An Open Letter to the Trumpkins


Come, gather around, my little red hats. For I have a message of peace and hope. Now, you say you have the answers and know everything, but soon we'll all be dead. 

Personally, I've never figured out how the kangaroos left Noah's ark and made it back to Australia. Yeah, I know about the land bridge theory, except that there's no evidence for it. And those poor little guys only had 4,000 years to get back to their continent, and not a single kangaroo skeleton has ever been found beyond Down Under.

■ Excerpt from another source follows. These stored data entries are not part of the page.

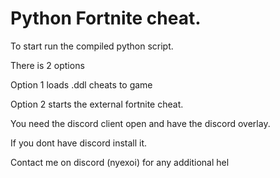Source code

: # Python Fortnite cheat.

To start run the compiled python script.

There is 2 options

Option 1 loads .ddl cheats to game

Option 2 starts the external fortnite cheat.

You need the discord client open and have the discord overlay.

If you dont have discord install it.

Contact me on discord (nyexoi) for any additional hel
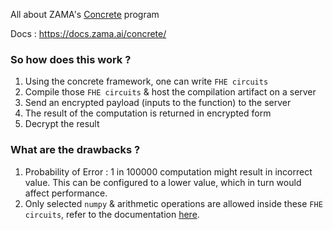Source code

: All about ZAMA's [Concrete](https://github.com/zama-ai/concrete) program

Docs : https://docs.zama.ai/concrete/

### So how does this work ?

1. Using the concrete framework, one can write ``FHE circuits``
2. Compile those ``FHE circuits`` & host the compilation artifact on a server
3. Send an encrypted payload (inputs to the function) to the server 
4. The result of the computation is returned in encrypted form
5. Decrypt the result

### What are the drawbacks ?

1. Probability of Error : 1 in 100000 computation might result in incorrect value. This can be configured to a lower value, which in turn would affect performance.
2. Only selected `numpy` & arithmetic operations are allowed inside these `FHE circuits`, refer to the documentation [here](https://docs.zama.ai/concrete/getting-started/compatibility). 
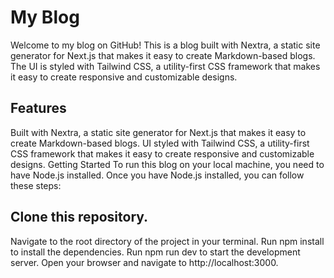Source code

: # My Blog
Welcome to my blog on GitHub! This is a blog built with Nextra, a static site generator for Next.js that makes it easy to create Markdown-based blogs. The UI is styled with Tailwind CSS, a utility-first CSS framework that makes it easy to create responsive and customizable designs.

## Features
Built with Nextra, a static site generator for Next.js that makes it easy to create Markdown-based blogs.
UI styled with Tailwind CSS, a utility-first CSS framework that makes it easy to create responsive and customizable designs.
Getting Started
To run this blog on your local machine, you need to have Node.js installed. Once you have Node.js installed, you can follow these steps:

## Clone this repository.
Navigate to the root directory of the project in your terminal.
Run npm install to install the dependencies.
Run npm run dev to start the development server.
Open your browser and navigate to http://localhost:3000.
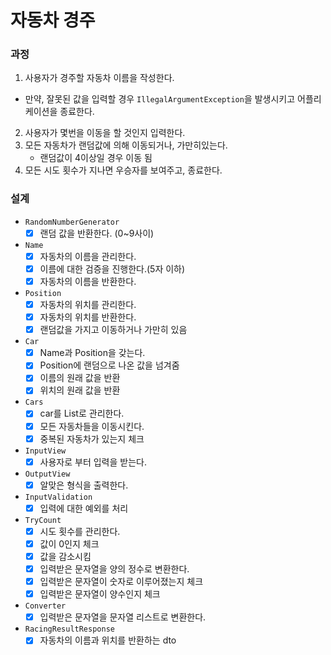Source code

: # 자동차 경주

### 과정

1. 사용자가 경주할 자동차 이름을 작성한다.

- 만약, 잘못된 값을 입력할 경우 `IllegalArgumentException`을 발생시키고 어플리케이션을 종료한다.

2. 사용자가 몇번을 이동을 할 것인지 입력한다.
3. 모든 자동차가 랜덤값에 의해 이동되거나, 가만히있는다.
    - 랜덤값이 4이상일 경우 이동 됨
4. 모든 시도 횟수가 지나면 우승자를 보여주고, 종료한다.

### 설계

- `RandomNumberGenerator`
    - [x] 랜덤 값을 반환한다. (0~9사이)

- `Name`
    - [x] 자동차의 이름을 관리한다.
    - [x] 이름에 대한 검증을 진행한다.(5자 이하)
    - [x] 자동차의 이름을 반환한다.

- `Position`
    - [x] 자동차의 위치를 관리한다.
    - [x] 자동차의 위치를 반환한다.
    - [x] 랜덤값을 가지고 이동하거나 가만히 있음

- `Car`
    - [x] Name과 Position을 갖는다.
    - [x] Position에 랜덤으로 나온 값을 넘겨줌
    - [x] 이름의 원래 값을 반환
    - [x] 위치의 원래 값을 반환

- `Cars`
    - [x] car를 List로 관리한다.
    - [x] 모든 자동차들을 이동시킨다.
    - [x] 중복된 자동차가 있는지 체크

- `InputView`
    - [x] 사용자로 부터 입력을 받는다.

- `OutputView`
    - [x] 알맞은 형식을 출력한다.

- `InputValidation`
    - [x] 입력에 대한 예외를 처리
  
- `TryCount`
  - [x] 시도 횟수를 관리한다.
  - [x] 값이 0인지 체크
  - [x] 값을 감소시킴
  - [x] 입력받은 문자열을 양의 정수로 변환한다.
  - [x] 입력받은 문자열이 숫자로 이루어졌는지 체크
  - [x] 입력받은 문자열이 양수인지 체크

- `Converter`
    - [x] 입력받은 문자열을 문자열 리스트로 변환한다.

- `RacingResultResponse`
    - [x] 자동차의 이름과 위치를 반환하는 dto
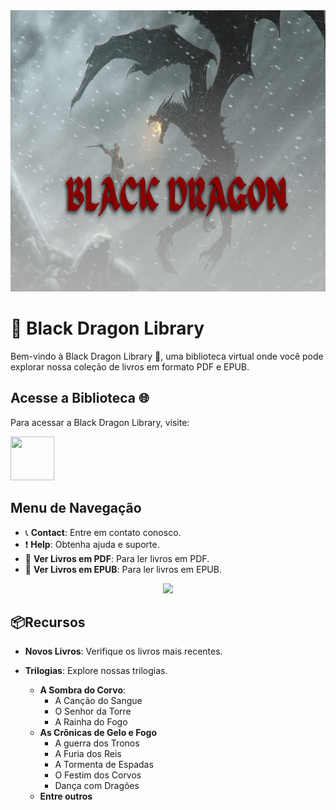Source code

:<img src="https://github.com/cvinicius369/BlackDragon/blob/main/BLACK.png?raw=true" width="1500" height="450"/>

# 🐲 Black Dragon Library

Bem-vindo à Black Dragon Library 📖, uma biblioteca virtual onde você pode explorar nossa coleção de livros em formato PDF e EPUB.

## Acesse a Biblioteca 🌐
Para acessar a Black Dragon Library, visite:

<a href="https://cvinicius369.github.io/BlackDragon/"><img src="https://cvinicius369.github.io/BlackDragon/images/iconaba.jpg" width="70" height="70"/></a>

## Menu de Navegação
- 📞 **Contact**: Entre em contato conosco.
- ❗  **Help**: Obtenha ajuda e suporte.
- 📘 **Ver Livros em PDF**: Para ler livros em PDF.
- 📘 **Ver Livros em EPUB**: Para ler livros em EPUB.

<div align=center><img src="https://github.com/cvinicius369/BlackDragon/assets/137227050/25593173-da19-4e15-82ad-af2dda1a4e35"></div>


## 📦Recursos

- **Novos Livros**: Verifique os livros mais recentes.

- **Trilogias**: Explore nossas trilogias.
  - **A Sombra do Corvo**:
    - A Canção do Sangue
    - O Senhor da Torre
    - A Rainha do Fogo
  - **As Crônicas de Gelo e Fogo**
    - A guerra dos Tronos
    - A Furia dos Reis
    - A Tormenta de Espadas
    - O Festim dos Corvos
    - Dança com Dragões
  - **Entre outros**
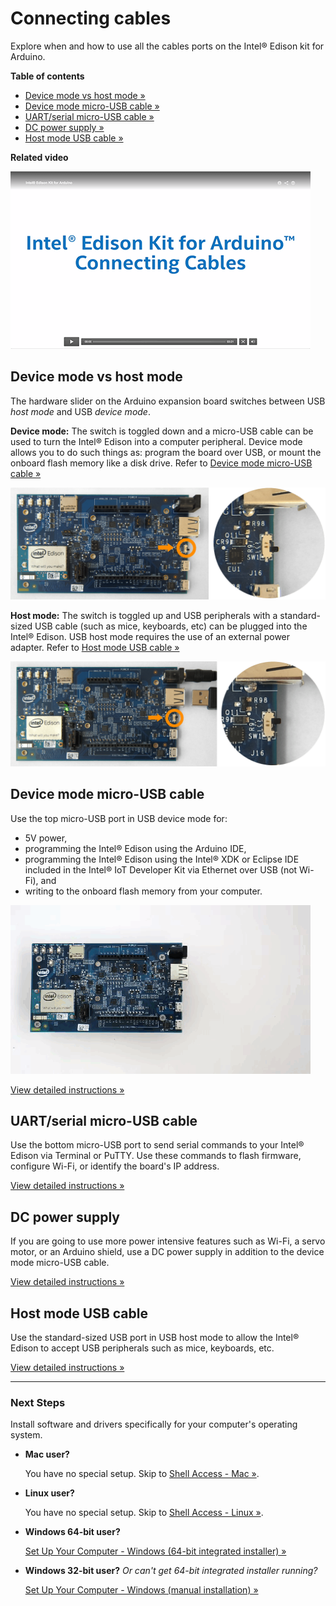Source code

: # Connecting cables

Explore when and how to use all the cables ports on the Intel® Edison kit for Arduino. 


**Table of contents**

* [Device mode vs host mode »](#device-mode-vs-host-mode)
* [Device mode micro-USB cable »](#device-mode-micro-usb-cable)
* [UART/serial micro-USB cable »](#uartserial-micro-usb-cable)
* [DC power supply »](#dc-power-supply)
* [Host mode USB cable »](#host-mode-usb-cable)


**Related video**

[![Intel Edison Kit for Arduino: Connecting Cables](images/video_screenshot-connecting_cables.png
)](https://software.intel.com/en-us/videos/intel-edison-kit-for-arduino)


## Device mode vs host mode

The hardware slider on the Arduino expansion board switches between USB _host mode_ and USB _device mode_. 

**Device mode:** The switch is toggled down and a micro-USB cable can be used to turn the Intel® Edison into a computer peripheral. Device mode allows you to do such things as: program the board over USB, or mount the onboard flash memory like a disk drive. Refer to [Device mode micro-USB cable »](#device-mode-micro-usb-cable)

![Microswitch toggled down for device mode](images/microswitch-device_mode-zoom_in.png)

**Host mode:** The switch is toggled up and USB peripherals with a standard-sized USB cable (such as mice, keyboards, etc) can be plugged into the Intel® Edison. USB host mode requires the use of an external power adapter. Refer to [Host mode USB cable  »](#host-mode-usb-cable)

![Microswitch toggled up for host mode](images/microswitch-host_mode-zoom_in.png)


## Device mode micro-USB cable

Use the top micro-USB port in USB device mode for:

* 5V power, 
* programming the Intel® Edison using the Arduino IDE, 
* programming the Intel® Edison using the Intel® XDK or Eclipse IDE included in the Intel® IoT Developer Kit via Ethernet over USB (not Wi-Fi), and
* writing to the onboard flash memory from your computer.

![Animated gif: using device mode](images/device_mode-animated.gif)

[View detailed instructions »](details-device_mode_cable.md)


## UART/serial micro-USB cable

Use the bottom micro-USB port to send serial commands to your Intel® Edison via Terminal or PuTTY. Use these commands to flash firmware, configure Wi-Fi, or identify the board's IP address.

[View detailed instructions »](details-serial_cable.md)


## DC power supply

If you are going to use more power intensive features such as Wi-Fi, a servo motor, or an Arduino shield, use a DC power supply in addition to the device mode micro-USB cable.

[View detailed instructions »](details-power_barrel.md)


## Host mode USB cable

Use the standard-sized USB port in USB host mode to allow the Intel® Edison to accept USB peripherals such as mice, keyboards, etc.

[View detailed instructions »](details-host_mode_cable.md)

---

### Next Steps

Install software and drivers specifically for your computer's operating system. 

* **Mac user?** 

  You have no special setup. Skip to [Shell Access - Mac »](../shell_access-mac-linux/serial_connection-mac.md).

* **Linux user?** 

  You have no special setup. Skip to [Shell Access - Linux »](../shell_access-mac-linux/serial_connection-linux.md).

* **Windows 64-bit user?** 

  [Set Up Your Computer - Windows (64-bit integrated installer) »](../set_up_your_computer-windows/64bit_integrated_installer.md)

* **Windows 32-bit user?** *Or can't get 64-bit integrated installer running?* 

  [Set Up Your Computer - Windows (manual installation) »](../set_up_your_computer-windows/manual_installation.md)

So, if there weren't really kangaroos on the ark, isn't it time to question EVERYTHING? I'm old and tired, and I'm getting tired of screaming, but how many times must I tell you to QUESTION. When the oil addicts tell you it's okay to blast limitless carbon into the atmosphere, you should QUESTION THAT. I am here to tell you my little friends that CLIMATE CHANGE IS REAL. It's a serious threat to our little blue marble, which floats through space as it waits to die.

And, my little orange-haired children, why do you make fun of Alexandria Ocasio-Cortez and her Green New Deal? Are you totally shocked that someone gives a damn? Instead of ridiculing her and her plan, you should say, "Thank you, AOC, that's a great start." And then you should put your brain in high gear and contribute to the solution.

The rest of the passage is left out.